By Stuart Davis, Sam Maxson, and Anna Lewis-Martinez

On 4 June 2020, the European Parliament’s Economic and Monetary Affairs Committee (ECON) published a draft report setting out its recommendations to the European Commission on digital finance, including emerging risks in cryptoassets and regulatory and supervisory challenges in the area of financial services, institutions, and markets.

The aim of the draft report is to address the main areas that demand a pan-European regulatory response to digital finance. Three priority areas are highlighted for consideration for legislative action: cryptoassets, cyber resilience, and data. These areas are noted as key to the future development of digital finance in the EU.

ECON emphasises that law and supervision in the area of fintech should be based on the following principles:

  • The same services and their associated similar risks should be subject to the same rules
  • Technology neutrality
  • A risk-based approach

The draft report states that European financial entities, and in particular fintechs, require a comprehensive and stable regulatory framework to expand their activities and operate with legal certainty. It also highlights the need for the Commission to work closely with international organisations and regulatory bodies to develop international standards, given the cross-jurisdictional nature of digital finance.

ECON’s proposals for the three priority areas set out in the draft report are summarised below.
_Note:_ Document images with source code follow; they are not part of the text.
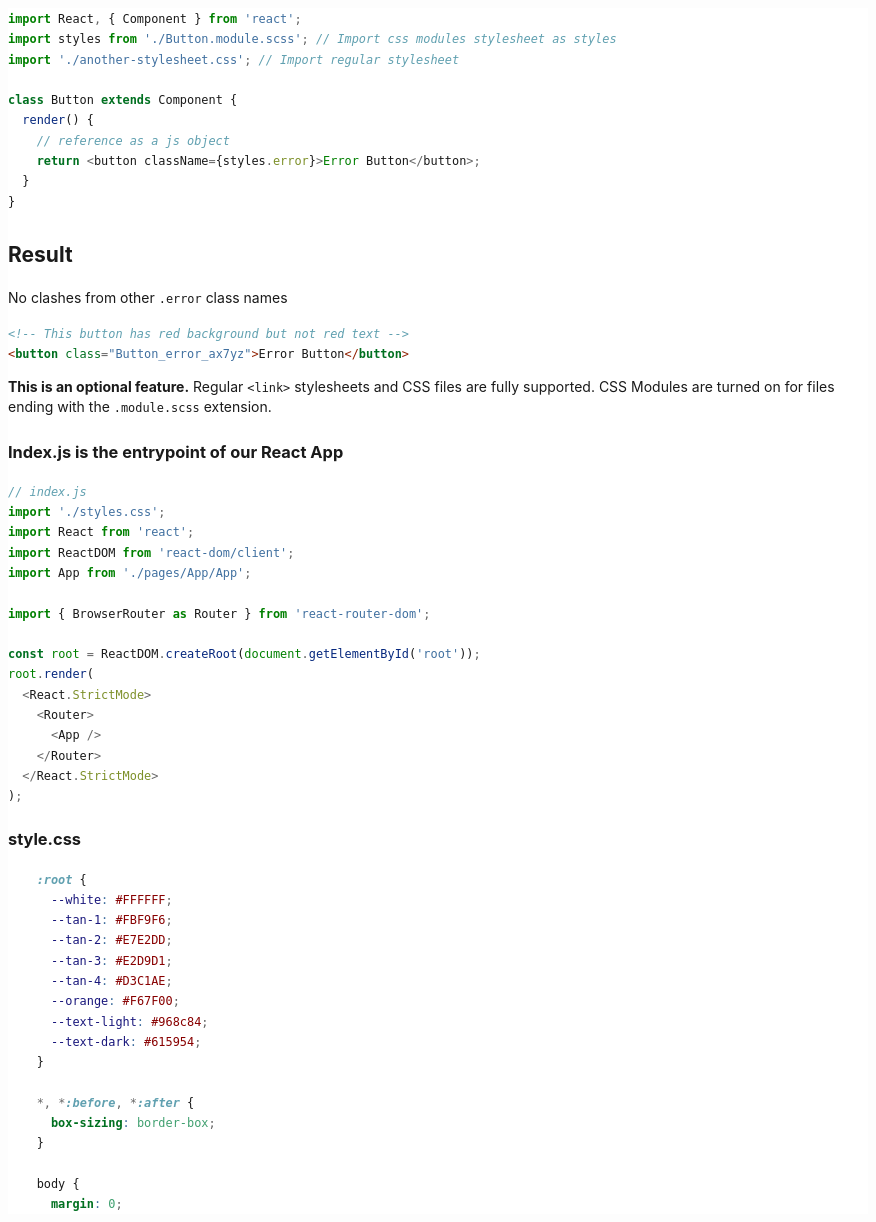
 ```js
import React, { Component } from 'react';
import styles from './Button.module.scss'; // Import css modules stylesheet as styles
import './another-stylesheet.css'; // Import regular stylesheet

class Button extends Component {
  render() {
    // reference as a js object
    return <button className={styles.error}>Error Button</button>;
  }
}
```

## Result

No clashes from other `.error` class names

```html
<!-- This button has red background but not red text -->
<button class="Button_error_ax7yz">Error Button</button>
```

**This is an optional feature.** Regular `<link>` stylesheets and CSS files are fully supported. CSS Modules are turned on for files ending with the `.module.scss` extension.


### Index.js is the entrypoint of our React App
```js
// index.js
import './styles.css';
import React from 'react';
import ReactDOM from 'react-dom/client';
import App from './pages/App/App';

import { BrowserRouter as Router } from 'react-router-dom';

const root = ReactDOM.createRoot(document.getElementById('root'));
root.render(
  <React.StrictMode>
    <Router>
      <App />
    </Router>
  </React.StrictMode>
);

```
### style.css
```css
    :root {
      --white: #FFFFFF;
      --tan-1: #FBF9F6;
      --tan-2: #E7E2DD;
      --tan-3: #E2D9D1;
      --tan-4: #D3C1AE;
      --orange: #F67F00;
      --text-light: #968c84;
      --text-dark: #615954;
    }

    *, *:before, *:after {
      box-sizing: border-box;
    }

    body {
      margin: 0;
```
ECON recommends that the Commission put forward a legislative proposal for cryptoassets, to provide legal certainty for the treatment of cryptoassets while ensuring consumer and investor protection. It also suggests that the Commission develop a taxonomy concerning cryptoassets, starting with a common definition. Any pan-European taxonomy for cryptoassets should be open-ended, since cryptoassets are likely to significantly evolve over the coming years. This likely evolution also means that regulators need to develop a flexible regulatory approach to cryptoassets while still providing regulatory certainty as soon as cryptoassets are issued.

With regards to scope, the draft report notes that “applying existing regulations to previously unregulated crypto-assets will be necessary, as will creating bespoke regulatory regimes for evolving crypto-asset activities, such as initial coin offerings”.

Cyber resilience

ECON calls on the Commission to make a legislative proposal in the area of ICT and cybersecurity requirements for the EU financial sector in order “to address any inconsistencies, gaps and loopholes that are found to exist in relevant law”.

These legislative changes should focus on the following four key areas:

  1. Modernisation
  2. Alignment of reporting rules as regards ICT incidents
  3. A common framework for penetration and operational resilience testing across all financial sectors
  4. Oversight of critical ICT third-party providers

The draft report also emphasises the need for greater information sharing, in particular on incidents, and enhanced coordination between relevant regulatory and supervisory authorities.


ECON asks the Commission to examine how to ensure that digital finance entities can access relevant and useful data to enable fintech businesses to grow. ECON also requests that the Commission consider a framework for digital onboarding and the use of digital identities, with the aim of harmonising these measures across the EU. In addition, the draft report highlights the increasing use of customer data (or Big Data) and calls for enhanced oversight in this area.

Next steps

Whether the Commission will take on board all or any of ECON’s recommendations remains to be seen. Still, the Commission has committed to finalise the FinTech Action Plan by Q3 2020, and ECON’s draft report encourages the Commission to adhere to that timeframe.